Items listed in a dataset:
══════════════════════════════

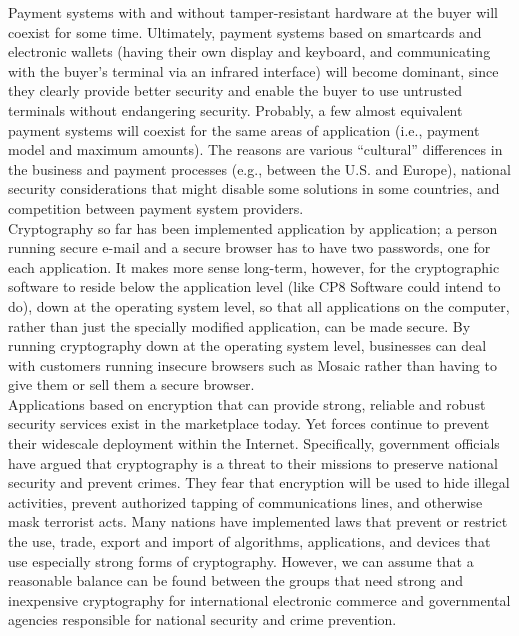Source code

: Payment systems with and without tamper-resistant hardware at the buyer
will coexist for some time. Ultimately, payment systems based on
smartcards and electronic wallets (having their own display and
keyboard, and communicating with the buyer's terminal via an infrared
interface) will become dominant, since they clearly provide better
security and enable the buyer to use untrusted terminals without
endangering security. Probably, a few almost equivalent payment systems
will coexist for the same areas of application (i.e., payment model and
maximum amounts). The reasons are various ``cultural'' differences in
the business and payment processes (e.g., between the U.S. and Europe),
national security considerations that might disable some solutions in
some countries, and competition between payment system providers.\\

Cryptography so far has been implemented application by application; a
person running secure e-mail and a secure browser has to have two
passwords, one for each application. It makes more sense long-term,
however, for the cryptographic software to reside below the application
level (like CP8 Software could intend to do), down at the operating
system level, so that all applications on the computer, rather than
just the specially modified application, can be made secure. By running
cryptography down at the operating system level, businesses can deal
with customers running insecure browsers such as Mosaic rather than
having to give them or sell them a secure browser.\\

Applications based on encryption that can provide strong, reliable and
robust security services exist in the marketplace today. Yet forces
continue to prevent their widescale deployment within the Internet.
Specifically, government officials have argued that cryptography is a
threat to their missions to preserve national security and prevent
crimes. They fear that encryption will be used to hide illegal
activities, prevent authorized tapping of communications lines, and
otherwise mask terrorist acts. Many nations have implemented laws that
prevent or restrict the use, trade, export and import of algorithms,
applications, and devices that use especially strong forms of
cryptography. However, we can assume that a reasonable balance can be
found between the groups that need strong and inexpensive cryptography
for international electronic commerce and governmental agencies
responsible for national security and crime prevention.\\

══════════════════════════════

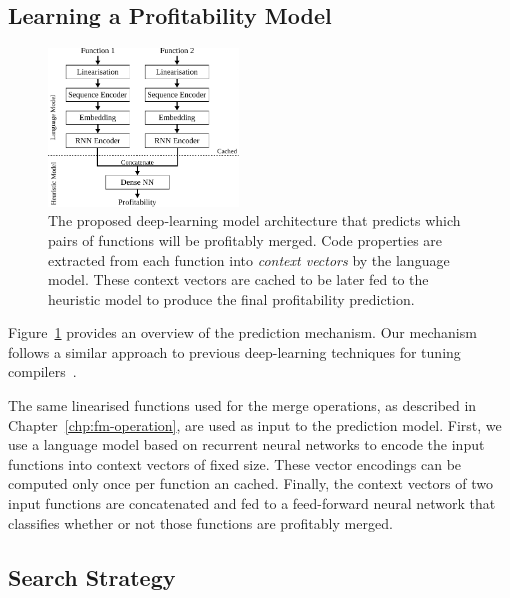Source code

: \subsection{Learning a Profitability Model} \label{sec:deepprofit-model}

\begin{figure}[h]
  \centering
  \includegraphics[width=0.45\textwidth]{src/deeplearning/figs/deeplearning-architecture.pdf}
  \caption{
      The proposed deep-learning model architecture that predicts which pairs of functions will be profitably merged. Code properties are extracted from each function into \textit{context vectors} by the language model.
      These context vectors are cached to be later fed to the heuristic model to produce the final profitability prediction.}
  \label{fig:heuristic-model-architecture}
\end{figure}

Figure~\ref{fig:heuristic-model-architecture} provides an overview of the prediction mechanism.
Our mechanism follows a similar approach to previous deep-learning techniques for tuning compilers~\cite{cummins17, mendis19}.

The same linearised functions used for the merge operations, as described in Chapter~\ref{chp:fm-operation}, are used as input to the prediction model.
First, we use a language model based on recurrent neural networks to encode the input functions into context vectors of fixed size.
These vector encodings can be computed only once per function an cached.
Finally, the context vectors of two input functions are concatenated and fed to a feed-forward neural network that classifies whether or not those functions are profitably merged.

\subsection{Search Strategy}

══════════════════════════════

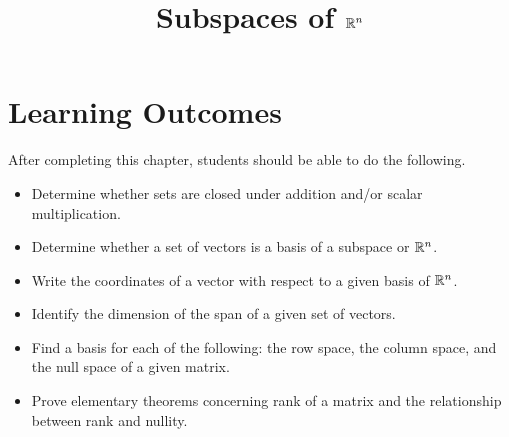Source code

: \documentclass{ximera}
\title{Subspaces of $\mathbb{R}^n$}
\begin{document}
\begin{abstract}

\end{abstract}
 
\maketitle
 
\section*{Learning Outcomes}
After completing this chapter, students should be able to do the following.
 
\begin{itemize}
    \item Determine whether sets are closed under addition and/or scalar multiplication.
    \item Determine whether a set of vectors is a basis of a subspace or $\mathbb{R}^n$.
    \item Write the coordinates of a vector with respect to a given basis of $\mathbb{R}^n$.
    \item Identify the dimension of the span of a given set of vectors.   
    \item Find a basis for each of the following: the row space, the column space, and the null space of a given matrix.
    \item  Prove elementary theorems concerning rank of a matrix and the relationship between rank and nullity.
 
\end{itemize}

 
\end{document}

══════════════════════════════

> **Exercise brief**: List all lines above in which the string "systems" appears.

> **Response area**:
: Payment systems with and without tamper-resistant hardware at the buyer
will coexist for some time. Ultimately, payment systems based on
endangering security. Probably, a few almost equivalent payment systems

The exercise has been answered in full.